4.1 Self-Assessed Health 4.1.1 Empirical strategy

The primary objective of this thesis is to assess the relationship between health and the appetite for risky assets. This assessment will be executed with the aid of Health Depreciation. However, the starting point of the empirical analysis follows the typical approach taken by the existing literature, such as Rosen and Wu (2004). That is, self-assessed health is the initial health indicator. This is done in order to compare the results in this thesis with others employing non-representative datasets. Further, the results of this health indicator will be compared to the results with Health Depreciation as the health indicator.

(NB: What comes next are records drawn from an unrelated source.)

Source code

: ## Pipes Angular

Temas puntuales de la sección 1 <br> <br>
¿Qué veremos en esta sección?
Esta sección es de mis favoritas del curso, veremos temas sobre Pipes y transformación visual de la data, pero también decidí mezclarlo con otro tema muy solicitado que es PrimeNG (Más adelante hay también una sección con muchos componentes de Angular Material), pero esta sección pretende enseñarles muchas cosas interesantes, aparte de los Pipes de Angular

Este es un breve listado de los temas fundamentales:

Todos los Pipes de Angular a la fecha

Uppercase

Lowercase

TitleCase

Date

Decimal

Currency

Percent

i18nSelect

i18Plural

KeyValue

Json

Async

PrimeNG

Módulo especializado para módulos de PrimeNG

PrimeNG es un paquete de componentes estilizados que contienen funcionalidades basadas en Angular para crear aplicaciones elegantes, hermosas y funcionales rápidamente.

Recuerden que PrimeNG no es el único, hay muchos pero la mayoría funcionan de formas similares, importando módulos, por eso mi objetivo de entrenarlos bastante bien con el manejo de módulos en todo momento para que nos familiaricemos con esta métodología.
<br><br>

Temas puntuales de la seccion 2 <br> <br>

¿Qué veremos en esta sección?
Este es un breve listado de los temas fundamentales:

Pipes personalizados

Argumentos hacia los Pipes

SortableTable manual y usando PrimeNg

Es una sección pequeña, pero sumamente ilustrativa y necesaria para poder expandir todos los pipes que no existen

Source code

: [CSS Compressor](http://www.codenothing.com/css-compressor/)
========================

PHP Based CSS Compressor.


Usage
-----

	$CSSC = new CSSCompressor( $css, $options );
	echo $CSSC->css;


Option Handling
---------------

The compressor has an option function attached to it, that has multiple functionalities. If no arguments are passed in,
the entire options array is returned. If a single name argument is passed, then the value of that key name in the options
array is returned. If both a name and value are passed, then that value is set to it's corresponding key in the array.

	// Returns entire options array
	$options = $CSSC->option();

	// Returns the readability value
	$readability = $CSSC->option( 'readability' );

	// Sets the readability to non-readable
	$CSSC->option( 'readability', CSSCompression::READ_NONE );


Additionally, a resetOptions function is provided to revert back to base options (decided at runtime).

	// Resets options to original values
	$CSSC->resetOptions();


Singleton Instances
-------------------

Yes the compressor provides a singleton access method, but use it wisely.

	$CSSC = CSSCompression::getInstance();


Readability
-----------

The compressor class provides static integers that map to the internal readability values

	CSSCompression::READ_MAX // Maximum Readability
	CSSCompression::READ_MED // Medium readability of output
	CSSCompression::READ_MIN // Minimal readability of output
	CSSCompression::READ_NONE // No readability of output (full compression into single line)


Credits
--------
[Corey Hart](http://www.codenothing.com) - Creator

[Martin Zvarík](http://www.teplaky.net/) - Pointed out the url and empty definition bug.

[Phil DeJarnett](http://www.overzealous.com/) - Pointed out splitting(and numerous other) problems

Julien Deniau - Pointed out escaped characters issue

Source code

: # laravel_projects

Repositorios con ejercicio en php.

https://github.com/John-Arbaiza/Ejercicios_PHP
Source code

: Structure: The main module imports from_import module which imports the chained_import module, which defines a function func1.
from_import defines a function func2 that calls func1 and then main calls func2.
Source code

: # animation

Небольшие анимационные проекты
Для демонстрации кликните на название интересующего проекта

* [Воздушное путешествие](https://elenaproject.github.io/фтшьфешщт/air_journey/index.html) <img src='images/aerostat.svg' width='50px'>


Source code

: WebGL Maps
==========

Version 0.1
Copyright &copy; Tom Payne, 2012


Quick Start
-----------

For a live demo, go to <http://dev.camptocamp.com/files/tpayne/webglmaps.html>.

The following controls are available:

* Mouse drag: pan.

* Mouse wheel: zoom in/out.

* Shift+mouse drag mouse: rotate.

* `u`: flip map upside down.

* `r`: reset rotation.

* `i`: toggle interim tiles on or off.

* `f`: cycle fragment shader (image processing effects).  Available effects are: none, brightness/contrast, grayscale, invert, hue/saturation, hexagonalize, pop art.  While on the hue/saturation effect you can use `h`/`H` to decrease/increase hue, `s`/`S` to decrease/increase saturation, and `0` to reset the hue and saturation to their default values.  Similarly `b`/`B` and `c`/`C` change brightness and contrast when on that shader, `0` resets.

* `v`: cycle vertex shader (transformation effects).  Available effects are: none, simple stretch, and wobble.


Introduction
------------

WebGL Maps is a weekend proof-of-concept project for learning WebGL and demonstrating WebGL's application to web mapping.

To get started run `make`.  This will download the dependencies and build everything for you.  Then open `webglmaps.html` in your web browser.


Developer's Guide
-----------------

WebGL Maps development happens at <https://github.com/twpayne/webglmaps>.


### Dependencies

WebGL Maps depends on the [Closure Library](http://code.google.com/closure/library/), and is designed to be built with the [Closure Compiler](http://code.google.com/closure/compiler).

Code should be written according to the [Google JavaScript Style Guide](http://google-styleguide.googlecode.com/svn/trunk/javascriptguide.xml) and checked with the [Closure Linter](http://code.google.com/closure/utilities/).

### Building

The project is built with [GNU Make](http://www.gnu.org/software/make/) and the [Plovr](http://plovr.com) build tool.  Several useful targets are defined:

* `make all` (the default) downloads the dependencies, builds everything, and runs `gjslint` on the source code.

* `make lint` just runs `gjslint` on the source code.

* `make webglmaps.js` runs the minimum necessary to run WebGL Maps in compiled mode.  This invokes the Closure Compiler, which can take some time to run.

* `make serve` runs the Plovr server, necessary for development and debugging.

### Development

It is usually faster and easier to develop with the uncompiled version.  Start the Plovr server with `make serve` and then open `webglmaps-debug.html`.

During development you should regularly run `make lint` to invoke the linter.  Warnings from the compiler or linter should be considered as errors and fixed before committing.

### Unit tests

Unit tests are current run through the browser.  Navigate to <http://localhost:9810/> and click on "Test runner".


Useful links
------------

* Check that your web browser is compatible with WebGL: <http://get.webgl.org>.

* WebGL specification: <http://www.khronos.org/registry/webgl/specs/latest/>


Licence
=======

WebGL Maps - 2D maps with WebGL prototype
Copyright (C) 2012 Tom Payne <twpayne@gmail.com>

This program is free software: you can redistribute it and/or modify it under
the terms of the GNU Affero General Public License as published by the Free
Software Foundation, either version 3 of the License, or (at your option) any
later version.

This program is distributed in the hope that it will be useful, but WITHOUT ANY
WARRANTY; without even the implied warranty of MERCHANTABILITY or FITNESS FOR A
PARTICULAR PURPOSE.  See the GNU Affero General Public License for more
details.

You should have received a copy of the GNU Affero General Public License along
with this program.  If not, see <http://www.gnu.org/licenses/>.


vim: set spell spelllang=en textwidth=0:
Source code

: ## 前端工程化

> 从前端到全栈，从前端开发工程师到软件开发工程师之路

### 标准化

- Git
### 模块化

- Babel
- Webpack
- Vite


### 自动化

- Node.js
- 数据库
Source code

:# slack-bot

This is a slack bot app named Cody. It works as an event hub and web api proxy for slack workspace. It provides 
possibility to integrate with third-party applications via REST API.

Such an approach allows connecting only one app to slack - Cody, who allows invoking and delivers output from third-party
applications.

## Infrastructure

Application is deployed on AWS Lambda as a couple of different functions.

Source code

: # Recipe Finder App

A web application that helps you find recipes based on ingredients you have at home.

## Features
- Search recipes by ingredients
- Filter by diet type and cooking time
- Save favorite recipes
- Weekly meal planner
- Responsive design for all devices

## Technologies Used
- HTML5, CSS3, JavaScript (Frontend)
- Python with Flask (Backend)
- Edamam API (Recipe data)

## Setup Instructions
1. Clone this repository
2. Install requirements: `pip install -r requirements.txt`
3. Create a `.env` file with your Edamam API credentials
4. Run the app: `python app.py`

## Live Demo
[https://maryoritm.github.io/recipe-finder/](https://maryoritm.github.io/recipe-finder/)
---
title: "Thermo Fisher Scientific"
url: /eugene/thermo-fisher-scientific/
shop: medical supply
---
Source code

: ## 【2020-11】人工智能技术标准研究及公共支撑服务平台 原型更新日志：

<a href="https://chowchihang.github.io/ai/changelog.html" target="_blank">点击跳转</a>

Common practice in the literature, is a regression analysis with random effects. However, the assumptions of the random effects estimator are unlikely to hold 15. The polar opposite of the random effects estimator, is the fixed effects approach. The fixed effects estimator does not have this restrictive assumption. However, all time invariant observations are deleted by the fixed effects estimator. Due to the time invariant characteristics of the dependent variables, random effects will mostly be employed.

Formally, the Hausman test decides whether the random or fixed effects estimator is appropriate. In order to employ the Hausman test, one should be able to execute the fixed effects estimator. For this reason, the Hausman test can only be completed for the analysis with the dependent variable Amount of Risky Assets. This variable is sufficiently time variant. The Hausman test does not reject the null hypothesis of using the random effects estimator 16. However, since the fixed effects estimator controls for time invariant unobserved heterogeneity, a fixed effects estimator is executed as well.

A tobit model will be employed to manage the majority of respondents possessing zero euros of risky assets 17. The tobit model will have truncation at zero, to deal with the fact that most respondents have zero euros in risky assets.

15 For example, respondents that have an occupation with a high social status are more likely to experience moments of stress. This in turn, can affect health. Thus, correlation between the error term and the explanatory variables exists.

16 The Hausman test statistic is 𝜒2(7) = 9.09, resulting in 𝑝[𝜒2(7)] = 0.246.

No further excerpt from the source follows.